POSTWAR AND CONTEMPORARY AMERICA (1945–present)


The Cold War

Before the fighting ended, the Allies had planned for a world peacekeeping organization called the United Nations (UN). The United States joined the UN when it was organized in October of 1945.

The United States came away from World War II as the world's most powerful and richest nation. Americans now took a serious view of their lives and their role in world affairs. No longer isolationist, the United States took an active interest in the war-torn countries of the world. General Douglas MacArthur, who had led the Allies in the Pacific, was stationed in postwar Japan. Under his direction, Japan rebuilt its economy and adopted its first democratic government.

The United States also gave Western Europe the money it needed to rebuild. It hoped to ward off another postwar depression like that which followed World War I. It also hoped that strong economies in Western Europe would help stop the spread of communist governments. Within three years after the end of the war, the Soviets had set up communist governments in the countries of Eastern Europe.

Fears over the spread of communism heightened in 1949 when China adopted a communist government. A year later, communist North Korean armies invaded South Korea with the goal of setting up a communist government there.

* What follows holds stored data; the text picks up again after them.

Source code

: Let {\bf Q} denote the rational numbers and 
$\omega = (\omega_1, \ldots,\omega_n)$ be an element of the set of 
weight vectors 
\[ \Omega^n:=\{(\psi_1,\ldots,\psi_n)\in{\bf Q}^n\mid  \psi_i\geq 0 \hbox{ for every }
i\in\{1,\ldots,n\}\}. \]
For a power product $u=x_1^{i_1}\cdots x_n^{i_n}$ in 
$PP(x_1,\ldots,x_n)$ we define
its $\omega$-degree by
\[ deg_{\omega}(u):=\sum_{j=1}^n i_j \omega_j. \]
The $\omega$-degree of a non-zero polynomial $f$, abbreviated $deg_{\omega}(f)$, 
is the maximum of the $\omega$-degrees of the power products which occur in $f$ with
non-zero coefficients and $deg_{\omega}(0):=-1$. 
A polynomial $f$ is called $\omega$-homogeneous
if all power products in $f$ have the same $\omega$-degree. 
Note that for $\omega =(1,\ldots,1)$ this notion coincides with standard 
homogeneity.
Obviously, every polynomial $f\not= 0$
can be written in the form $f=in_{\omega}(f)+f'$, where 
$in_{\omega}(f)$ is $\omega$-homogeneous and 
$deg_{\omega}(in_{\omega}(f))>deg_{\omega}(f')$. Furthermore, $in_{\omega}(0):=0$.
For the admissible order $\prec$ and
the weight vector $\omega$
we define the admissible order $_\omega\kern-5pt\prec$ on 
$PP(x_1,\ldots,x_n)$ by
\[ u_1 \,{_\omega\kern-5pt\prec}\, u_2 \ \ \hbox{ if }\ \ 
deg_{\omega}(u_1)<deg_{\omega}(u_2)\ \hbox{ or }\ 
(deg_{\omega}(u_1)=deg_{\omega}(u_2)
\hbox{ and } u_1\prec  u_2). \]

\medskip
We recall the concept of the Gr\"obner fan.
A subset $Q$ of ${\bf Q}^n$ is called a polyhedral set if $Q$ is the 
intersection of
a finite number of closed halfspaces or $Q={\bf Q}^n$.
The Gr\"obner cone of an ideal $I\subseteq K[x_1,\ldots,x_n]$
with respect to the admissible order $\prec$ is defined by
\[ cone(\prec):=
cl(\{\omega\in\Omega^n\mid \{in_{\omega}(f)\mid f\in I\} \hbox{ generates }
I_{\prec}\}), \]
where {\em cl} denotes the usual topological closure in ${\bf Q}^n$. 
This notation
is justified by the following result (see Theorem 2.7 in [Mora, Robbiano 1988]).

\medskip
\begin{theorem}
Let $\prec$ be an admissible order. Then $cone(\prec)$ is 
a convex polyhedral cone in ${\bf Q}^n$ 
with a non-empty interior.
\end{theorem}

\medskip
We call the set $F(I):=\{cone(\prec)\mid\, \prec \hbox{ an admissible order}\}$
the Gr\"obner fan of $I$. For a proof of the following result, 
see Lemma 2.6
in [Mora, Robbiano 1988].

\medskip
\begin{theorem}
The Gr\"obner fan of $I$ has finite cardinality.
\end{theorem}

UN forces, including the U.S. armies, fought for four years to drive back the communists.

McCarthy Political Cartoon Closer to home, the communist threat produced fears and suspicion among the American people. During the early 1950s, Senator Joseph McCarthy charged that there were communists in the U.S. government. For a time, he conducted public hearings in which he accused and questioned army leaders. Television, which by then appeared in many homes, carried the hearings. McCarthy never found any communists, but he fed the fears of the public and damaged the lives of many Americans.

Relations with the Soviet Union were extremely tense throughout the forties and fifties. The United States objected strongly to Soviet control in Eastern Europe. The Soviets accused the United States of trying to control Western Europe through its rebuilding aid. The two nations quarreled over atomic weapons. These and many more disputes between the United States and the Soviet Union developed into the Cold War.

The nation as a whole prospered during this time. People had saved their money during the war and were eager to spend it on new cars, homes, and other new consumer goods. Strong demand for goods drove prices and wages up, but this inflation began to level off near the end of the fifties. With so many cars available, more and more people moved from cities to suburbs. Labor unions benefited from the wage hikes and from better working conditions and insurance programs. Government measures during these years, however, restricted the workers' right to strike.

While men were fighting the war, women had taken many factory and office jobs. Many continued working outside their homes after the men returned. Their job opportunities, however, were limited compared with those open to men. President Truman upheld the goals of the New Deal under his own "Fair Deal" programs. He tried to correct abuses of African Americans' people's voting rights in the South and to reduce discrimination against African Americans in all areas of the country. None of his proposals received the support of Congress. The Supreme Court, however, in 1954 upheld the right of African American students to attend white schools. This encouraged African Americans and other minorities to press forward with demands for civil rights.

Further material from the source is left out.